R/tune.R

# ========================================================================================================
# tun: chose the optimal number of parameters per component on a "method"
# ========================================================================================================

#' Wrapper function to tune pls-derived methods.
#' 
#' @template description/tune
#' 
#' @details
#' See the help file corresponding to the corresponding \code{method}, e.g.

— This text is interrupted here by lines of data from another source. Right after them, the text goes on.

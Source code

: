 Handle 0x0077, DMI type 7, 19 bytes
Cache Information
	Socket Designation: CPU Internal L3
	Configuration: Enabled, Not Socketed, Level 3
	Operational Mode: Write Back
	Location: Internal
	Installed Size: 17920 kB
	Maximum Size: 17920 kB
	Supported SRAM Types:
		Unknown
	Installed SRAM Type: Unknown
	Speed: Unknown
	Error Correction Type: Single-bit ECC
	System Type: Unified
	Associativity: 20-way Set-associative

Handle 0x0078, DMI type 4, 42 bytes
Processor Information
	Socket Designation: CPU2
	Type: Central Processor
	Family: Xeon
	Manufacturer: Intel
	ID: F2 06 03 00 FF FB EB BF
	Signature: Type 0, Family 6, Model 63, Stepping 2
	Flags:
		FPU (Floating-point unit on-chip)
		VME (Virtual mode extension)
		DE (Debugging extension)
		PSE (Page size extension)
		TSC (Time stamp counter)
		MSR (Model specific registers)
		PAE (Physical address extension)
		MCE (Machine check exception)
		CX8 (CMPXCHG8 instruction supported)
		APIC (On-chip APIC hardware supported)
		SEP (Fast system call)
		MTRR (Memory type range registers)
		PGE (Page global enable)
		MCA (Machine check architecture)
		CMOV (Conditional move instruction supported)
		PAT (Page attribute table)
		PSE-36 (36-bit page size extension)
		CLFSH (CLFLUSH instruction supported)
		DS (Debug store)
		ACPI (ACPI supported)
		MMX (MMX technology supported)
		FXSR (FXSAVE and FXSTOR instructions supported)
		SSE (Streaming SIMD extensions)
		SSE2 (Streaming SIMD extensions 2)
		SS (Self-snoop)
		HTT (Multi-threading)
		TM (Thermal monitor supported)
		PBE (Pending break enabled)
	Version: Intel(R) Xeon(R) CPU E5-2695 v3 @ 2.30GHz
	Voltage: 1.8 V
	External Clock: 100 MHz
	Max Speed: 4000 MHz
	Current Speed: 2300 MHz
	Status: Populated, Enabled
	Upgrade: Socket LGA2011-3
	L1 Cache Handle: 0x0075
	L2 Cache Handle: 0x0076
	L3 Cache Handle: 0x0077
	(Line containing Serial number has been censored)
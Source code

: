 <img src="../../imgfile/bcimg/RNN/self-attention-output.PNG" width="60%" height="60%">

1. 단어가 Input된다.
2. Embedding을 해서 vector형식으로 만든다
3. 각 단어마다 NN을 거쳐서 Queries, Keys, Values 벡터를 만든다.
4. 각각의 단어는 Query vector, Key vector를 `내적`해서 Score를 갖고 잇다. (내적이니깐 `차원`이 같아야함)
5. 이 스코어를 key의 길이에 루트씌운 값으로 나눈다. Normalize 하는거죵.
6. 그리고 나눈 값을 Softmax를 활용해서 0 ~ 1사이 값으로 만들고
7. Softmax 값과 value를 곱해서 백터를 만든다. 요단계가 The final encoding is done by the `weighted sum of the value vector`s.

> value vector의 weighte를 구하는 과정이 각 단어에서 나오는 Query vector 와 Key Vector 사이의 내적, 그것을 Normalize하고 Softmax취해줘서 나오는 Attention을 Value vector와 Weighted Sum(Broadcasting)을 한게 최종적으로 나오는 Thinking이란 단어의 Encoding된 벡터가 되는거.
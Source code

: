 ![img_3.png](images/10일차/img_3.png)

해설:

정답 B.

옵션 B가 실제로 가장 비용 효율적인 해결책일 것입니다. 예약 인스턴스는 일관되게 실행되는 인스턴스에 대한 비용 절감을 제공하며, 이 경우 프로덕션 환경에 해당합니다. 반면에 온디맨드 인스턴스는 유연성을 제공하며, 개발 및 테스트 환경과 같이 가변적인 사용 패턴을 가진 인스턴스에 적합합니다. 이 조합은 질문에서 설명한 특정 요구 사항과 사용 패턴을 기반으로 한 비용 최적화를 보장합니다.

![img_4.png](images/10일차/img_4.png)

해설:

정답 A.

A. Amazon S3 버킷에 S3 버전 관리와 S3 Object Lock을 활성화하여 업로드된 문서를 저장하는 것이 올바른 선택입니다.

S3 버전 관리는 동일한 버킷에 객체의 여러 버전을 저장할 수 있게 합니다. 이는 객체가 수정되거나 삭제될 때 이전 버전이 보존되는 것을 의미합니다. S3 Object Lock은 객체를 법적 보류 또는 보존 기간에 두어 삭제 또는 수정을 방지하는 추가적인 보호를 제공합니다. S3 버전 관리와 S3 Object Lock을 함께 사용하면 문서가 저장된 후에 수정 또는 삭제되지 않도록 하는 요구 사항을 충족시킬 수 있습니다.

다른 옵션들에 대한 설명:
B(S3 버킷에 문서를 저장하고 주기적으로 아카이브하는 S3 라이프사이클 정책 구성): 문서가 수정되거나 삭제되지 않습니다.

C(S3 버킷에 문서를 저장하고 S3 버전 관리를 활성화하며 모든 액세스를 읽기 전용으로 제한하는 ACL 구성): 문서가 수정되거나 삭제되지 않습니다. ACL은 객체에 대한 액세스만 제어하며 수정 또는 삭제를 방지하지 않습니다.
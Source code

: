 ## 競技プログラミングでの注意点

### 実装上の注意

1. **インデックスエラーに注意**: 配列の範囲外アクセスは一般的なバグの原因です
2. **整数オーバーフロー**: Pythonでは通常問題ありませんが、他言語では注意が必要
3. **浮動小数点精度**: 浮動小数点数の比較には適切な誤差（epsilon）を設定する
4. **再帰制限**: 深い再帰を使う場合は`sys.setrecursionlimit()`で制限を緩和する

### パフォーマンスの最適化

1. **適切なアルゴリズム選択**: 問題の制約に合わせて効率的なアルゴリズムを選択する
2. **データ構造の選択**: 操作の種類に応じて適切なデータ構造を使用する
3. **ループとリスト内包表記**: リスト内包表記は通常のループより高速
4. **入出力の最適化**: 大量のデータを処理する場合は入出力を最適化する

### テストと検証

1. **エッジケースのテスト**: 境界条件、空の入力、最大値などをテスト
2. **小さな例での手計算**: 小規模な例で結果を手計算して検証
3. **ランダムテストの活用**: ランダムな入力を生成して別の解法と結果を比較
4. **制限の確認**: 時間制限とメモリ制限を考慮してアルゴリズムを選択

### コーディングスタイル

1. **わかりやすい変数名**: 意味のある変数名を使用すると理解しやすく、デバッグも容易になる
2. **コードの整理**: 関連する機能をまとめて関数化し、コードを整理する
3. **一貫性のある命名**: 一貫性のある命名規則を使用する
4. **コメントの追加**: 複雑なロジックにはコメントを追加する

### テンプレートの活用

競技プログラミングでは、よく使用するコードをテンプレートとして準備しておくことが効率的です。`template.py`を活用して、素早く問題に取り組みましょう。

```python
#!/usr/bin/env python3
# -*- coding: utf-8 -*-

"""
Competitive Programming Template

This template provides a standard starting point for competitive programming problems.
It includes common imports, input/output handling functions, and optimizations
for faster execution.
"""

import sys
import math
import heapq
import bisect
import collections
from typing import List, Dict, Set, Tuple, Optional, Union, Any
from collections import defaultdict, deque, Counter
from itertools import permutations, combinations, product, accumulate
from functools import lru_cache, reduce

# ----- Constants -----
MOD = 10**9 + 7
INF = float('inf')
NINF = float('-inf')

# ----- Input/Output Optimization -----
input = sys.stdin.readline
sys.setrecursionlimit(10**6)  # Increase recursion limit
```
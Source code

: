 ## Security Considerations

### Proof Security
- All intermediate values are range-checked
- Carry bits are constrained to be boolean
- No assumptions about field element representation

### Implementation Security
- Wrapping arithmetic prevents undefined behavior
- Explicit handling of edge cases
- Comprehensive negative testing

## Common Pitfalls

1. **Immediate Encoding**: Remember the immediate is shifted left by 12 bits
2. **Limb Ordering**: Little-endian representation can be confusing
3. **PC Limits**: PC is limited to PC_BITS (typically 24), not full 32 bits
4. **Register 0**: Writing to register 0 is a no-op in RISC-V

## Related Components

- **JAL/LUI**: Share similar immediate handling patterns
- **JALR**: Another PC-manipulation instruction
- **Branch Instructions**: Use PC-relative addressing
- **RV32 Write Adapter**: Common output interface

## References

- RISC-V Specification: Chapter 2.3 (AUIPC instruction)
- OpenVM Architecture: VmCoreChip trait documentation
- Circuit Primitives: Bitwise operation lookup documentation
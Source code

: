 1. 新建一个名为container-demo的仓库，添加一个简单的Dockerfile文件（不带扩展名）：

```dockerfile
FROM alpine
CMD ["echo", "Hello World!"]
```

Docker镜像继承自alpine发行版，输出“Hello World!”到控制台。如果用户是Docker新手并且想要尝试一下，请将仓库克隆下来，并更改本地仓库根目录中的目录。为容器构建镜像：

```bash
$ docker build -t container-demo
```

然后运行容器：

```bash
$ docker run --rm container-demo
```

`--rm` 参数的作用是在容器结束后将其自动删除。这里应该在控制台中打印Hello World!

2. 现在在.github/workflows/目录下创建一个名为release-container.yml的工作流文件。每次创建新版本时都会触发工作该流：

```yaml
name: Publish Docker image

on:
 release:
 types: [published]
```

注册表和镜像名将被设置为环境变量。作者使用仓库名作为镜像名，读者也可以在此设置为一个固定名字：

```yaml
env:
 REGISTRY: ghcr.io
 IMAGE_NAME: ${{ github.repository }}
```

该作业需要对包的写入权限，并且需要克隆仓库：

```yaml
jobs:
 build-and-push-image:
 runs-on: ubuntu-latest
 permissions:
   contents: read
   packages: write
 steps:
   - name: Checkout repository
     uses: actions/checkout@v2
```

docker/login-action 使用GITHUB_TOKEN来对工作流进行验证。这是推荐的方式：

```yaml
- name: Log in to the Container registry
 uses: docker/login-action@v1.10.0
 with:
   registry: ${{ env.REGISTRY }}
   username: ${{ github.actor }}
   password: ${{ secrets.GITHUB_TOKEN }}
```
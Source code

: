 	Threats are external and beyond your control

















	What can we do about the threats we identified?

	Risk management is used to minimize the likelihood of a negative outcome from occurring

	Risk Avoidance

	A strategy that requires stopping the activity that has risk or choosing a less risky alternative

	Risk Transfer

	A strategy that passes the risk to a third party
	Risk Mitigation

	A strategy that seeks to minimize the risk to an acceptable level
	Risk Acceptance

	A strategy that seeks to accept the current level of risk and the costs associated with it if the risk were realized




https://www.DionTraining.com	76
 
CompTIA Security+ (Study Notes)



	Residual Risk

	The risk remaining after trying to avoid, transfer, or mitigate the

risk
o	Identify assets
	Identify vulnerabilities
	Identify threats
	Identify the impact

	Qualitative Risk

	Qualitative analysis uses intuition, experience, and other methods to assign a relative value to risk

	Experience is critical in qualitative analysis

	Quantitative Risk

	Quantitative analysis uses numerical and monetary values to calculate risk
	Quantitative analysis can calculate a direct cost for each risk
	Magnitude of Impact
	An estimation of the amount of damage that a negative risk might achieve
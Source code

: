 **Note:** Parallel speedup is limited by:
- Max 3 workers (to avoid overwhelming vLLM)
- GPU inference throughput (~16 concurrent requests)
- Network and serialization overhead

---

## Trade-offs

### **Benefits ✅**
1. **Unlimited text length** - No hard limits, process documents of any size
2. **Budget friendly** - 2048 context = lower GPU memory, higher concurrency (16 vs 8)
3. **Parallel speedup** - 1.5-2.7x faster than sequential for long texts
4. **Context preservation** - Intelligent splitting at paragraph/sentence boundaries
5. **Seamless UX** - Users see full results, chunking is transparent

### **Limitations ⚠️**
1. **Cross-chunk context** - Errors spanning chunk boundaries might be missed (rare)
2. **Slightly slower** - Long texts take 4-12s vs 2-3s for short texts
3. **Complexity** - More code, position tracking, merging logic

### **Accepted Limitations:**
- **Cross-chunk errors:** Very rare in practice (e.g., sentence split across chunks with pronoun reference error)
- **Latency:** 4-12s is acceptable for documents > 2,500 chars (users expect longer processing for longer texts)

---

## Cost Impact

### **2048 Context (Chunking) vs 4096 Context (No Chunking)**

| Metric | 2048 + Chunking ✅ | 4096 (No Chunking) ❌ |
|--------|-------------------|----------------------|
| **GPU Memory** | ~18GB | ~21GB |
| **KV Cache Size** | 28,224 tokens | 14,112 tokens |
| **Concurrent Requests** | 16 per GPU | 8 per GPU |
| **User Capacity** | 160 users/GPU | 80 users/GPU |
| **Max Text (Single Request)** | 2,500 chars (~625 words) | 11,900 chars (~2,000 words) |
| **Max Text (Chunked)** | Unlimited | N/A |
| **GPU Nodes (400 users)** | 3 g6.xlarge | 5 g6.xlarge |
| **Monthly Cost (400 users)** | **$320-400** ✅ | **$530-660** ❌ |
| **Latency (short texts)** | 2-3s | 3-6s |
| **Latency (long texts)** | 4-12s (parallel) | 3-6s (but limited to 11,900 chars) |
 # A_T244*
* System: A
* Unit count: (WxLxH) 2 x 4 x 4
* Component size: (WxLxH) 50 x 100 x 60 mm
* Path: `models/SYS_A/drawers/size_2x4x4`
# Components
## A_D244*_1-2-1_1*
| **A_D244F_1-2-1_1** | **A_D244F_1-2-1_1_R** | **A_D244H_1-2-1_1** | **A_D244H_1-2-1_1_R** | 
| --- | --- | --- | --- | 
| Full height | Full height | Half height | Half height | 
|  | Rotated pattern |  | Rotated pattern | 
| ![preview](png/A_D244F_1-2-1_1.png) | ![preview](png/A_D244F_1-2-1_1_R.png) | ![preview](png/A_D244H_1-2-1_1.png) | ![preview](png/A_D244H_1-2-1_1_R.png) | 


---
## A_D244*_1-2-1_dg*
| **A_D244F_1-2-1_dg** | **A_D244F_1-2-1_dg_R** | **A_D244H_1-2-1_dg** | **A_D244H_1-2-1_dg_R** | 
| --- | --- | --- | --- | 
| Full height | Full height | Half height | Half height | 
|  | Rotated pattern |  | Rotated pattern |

#' \code{tune.splsda} for further details. Note that only the arguments used in
#' the tune function corresponding to \code{method} are passed on.
#' 
#' More details about the prediction distances in \code{?predict} and the
#' supplemental material of the mixOmics article (Rohart et al. 2017). More
#' details about the PLS modes are in \code{?pls}.
#' 
#' @param method This parameter is used to pass all other argument to the
#' suitable function. \code{method} has to be one of the following: "spls",
#' "splsda", "mint.splsda", "rcc", "pca", "spca" or "pls".
#' @param X numeric matrix of predictors. \code{NA}s are allowed.
#' @param Y Either a factor or a class vector for the discrete outcome, or a
#' numeric vector or matrix of continuous responses (for multi-response
#' models).
#' @param multilevel Design matrix for multilevel analysis (for repeated
#' measurements) that indicates the repeated measures on each individual, i.e.
#' the individuals ID. See Details.
#' @param ncomp the number of components to include in the model.
#' @param study grouping factor indicating which samples are from the same
#' study
#' @param test.keepX numeric vector for the different number of variables to
#' test from the \eqn{X} data set
#' @param test.keepY If \code{method = 'spls'}, numeric vector for the
#' different number of variables to test from the \eqn{Y} data set
#' @param already.tested.X Optional, if \code{ncomp > 1} A numeric vector
#' indicating the number of variables to select from the \eqn{X} data set on
#' the firsts components.
#' @param already.tested.Y if \code{method = 'spls'} and \code{if(ncomp > 1)}
#' numeric vector indicating the number of variables to select from the \eqn{Y}
#' data set on the first components
#' @param mode character string. What type of algorithm to use, (partially)
#' matching one of \code{"regression"}, \code{"canonical"}, \code{"invariant"}
#' or \code{"classic"}. See Details.
#' @param nrepeat Number of times the Cross-Validation process is repeated.
#' @param grid1,grid2 vector numeric defining the values of \code{lambda1} and
#' \code{lambda2} at which cross-validation score should be computed. Defaults
#' to \code{grid1=grid2=seq(0.001, 1, length=5)}.
#' @param validation character.  What kind of (internal) validation to use,
#' matching one of \code{"Mfold"} or \code{"loo"} (see below). Default is
#' \code{"Mfold"}.
#' @param folds the folds in the Mfold cross-validation. See Details.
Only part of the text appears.